- Exercise prompt
The job is to output each record again, character for character.

- Records
################

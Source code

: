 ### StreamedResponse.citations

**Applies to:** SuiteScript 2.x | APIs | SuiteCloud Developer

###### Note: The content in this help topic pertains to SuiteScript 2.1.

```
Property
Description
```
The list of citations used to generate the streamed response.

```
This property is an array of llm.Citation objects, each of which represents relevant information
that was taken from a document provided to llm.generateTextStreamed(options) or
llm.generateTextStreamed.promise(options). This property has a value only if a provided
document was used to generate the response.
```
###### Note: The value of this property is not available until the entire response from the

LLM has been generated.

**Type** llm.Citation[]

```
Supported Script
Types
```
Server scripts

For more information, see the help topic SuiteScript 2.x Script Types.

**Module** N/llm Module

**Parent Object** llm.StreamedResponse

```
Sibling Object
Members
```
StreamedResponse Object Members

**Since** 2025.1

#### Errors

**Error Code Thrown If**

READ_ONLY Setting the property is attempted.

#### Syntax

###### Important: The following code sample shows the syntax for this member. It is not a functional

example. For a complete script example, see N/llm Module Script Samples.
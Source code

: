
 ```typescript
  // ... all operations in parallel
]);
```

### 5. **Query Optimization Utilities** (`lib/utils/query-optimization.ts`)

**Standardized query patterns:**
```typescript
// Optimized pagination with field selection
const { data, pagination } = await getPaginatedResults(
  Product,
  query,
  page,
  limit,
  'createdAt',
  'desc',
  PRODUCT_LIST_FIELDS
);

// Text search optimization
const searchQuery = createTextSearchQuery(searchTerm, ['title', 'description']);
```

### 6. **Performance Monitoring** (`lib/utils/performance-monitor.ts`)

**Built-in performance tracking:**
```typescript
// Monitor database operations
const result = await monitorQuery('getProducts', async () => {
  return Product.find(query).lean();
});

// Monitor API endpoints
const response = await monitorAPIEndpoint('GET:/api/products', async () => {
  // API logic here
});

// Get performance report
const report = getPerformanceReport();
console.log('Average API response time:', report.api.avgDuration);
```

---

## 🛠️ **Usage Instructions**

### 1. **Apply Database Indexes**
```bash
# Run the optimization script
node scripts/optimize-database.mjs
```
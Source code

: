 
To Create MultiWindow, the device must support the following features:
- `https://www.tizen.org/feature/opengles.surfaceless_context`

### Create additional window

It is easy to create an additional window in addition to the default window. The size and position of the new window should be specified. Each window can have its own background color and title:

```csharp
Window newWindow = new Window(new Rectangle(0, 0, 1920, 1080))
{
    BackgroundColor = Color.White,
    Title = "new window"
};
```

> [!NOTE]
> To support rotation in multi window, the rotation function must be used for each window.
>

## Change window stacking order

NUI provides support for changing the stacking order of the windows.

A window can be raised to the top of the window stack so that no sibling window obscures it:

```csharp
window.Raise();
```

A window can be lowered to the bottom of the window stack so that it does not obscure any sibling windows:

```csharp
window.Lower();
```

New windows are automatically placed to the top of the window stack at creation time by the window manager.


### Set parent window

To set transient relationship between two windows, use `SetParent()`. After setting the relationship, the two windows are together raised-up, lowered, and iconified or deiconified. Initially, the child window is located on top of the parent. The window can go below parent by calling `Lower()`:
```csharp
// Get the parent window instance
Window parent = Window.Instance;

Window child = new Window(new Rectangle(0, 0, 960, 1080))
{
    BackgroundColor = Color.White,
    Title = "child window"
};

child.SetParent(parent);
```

################

- Result of the task
Source code

: ### StreamedResponse.citations

**Applies to:** SuiteScript 2.x | APIs | SuiteCloud Developer

###### Note: The content in this help topic pertains to SuiteScript 2.1.

```
Property
Description
```
The list of citations used to generate the streamed response.

```
This property is an array of llm.Citation objects, each of which represents relevant information
that was taken from a document provided to llm.generateTextStreamed(options) or
llm.generateTextStreamed.promise(options). This property has a value only if a provided
document was used to generate the response.
```
###### Note: The value of this property is not available until the entire response from the

LLM has been generated.

**Type** llm.Citation[]

```
Supported Script
Types
```
Server scripts

For more information, see the help topic SuiteScript 2.x Script Types.

**Module** N/llm Module

**Parent Object** llm.StreamedResponse

```
Sibling Object
Members
```
StreamedResponse Object Members

**Since** 2025.1

#### Errors

**Error Code Thrown If**

READ_ONLY Setting the property is attempted.

#### Syntax

###### Important: The following code sample shows the syntax for this member. It is not a functional

example. For a complete script example, see N/llm Module Script Samples.
Source code

:
 ```typescript
  // ... all operations in parallel
]);
```

### 5. **Query Optimization Utilities** (`lib/utils/query-optimization.ts`)

**Standardized query patterns:**
```typescript
// Optimized pagination with field selection
const { data, pagination } = await getPaginatedResults(
  Product,
  query,
  page,
  limit,
  'createdAt',
  'desc',
  PRODUCT_LIST_FIELDS
);

// Text search optimization
const searchQuery = createTextSearchQuery(searchTerm, ['title', 'description']);
```

### 6. **Performance Monitoring** (`lib/utils/performance-monitor.ts`)

**Built-in performance tracking:**
```typescript
// Monitor database operations
const result = await monitorQuery('getProducts', async () => {
  return Product.find(query).lean();
});

// Monitor API endpoints
const response = await monitorAPIEndpoint('GET:/api/products', async () => {
  // API logic here
});

// Get performance report
const report = getPerformanceReport();
console.log('Average API response time:', report.api.avgDuration);
```

---

## 🛠️ **Usage Instructions**

### 1. **Apply Database Indexes**
```bash
# Run the optimization script
node scripts/optimize-database.mjs
```
Source code

: 
To Create MultiWindow, the device must support the following features:
- `https://www.tizen.org/feature/opengles.surfaceless_context`

### Create additional window

It is easy to create an additional window in addition to the default window. The size and position of the new window should be specified. Each window can have its own background color and title:

```csharp
Window newWindow = new Window(new Rectangle(0, 0, 1920, 1080))
{
    BackgroundColor = Color.White,
    Title = "new window"
};
```

> [!NOTE]
> To support rotation in multi window, the rotation function must be used for each window.
>

## Change window stacking order

NUI provides support for changing the stacking order of the windows.

A window can be raised to the top of the window stack so that no sibling window obscures it:

```csharp
window.Raise();
```

A window can be lowered to the bottom of the window stack so that it does not obscure any sibling windows:

```csharp
window.Lower();
```

New windows are automatically placed to the top of the window stack at creation time by the window manager.


### Set parent window

To set transient relationship between two windows, use `SetParent()`. After setting the relationship, the two windows are together raised-up, lowered, and iconified or deiconified. Initially, the child window is located on top of the parent. The window can go below parent by calling `Lower()`:
```csharp
// Get the parent window instance
Window parent = Window.Instance;

Window child = new Window(new Rectangle(0, 0, 960, 1080))
{
    BackgroundColor = Color.White,
    Title = "child window"
};

child.SetParent(parent);
```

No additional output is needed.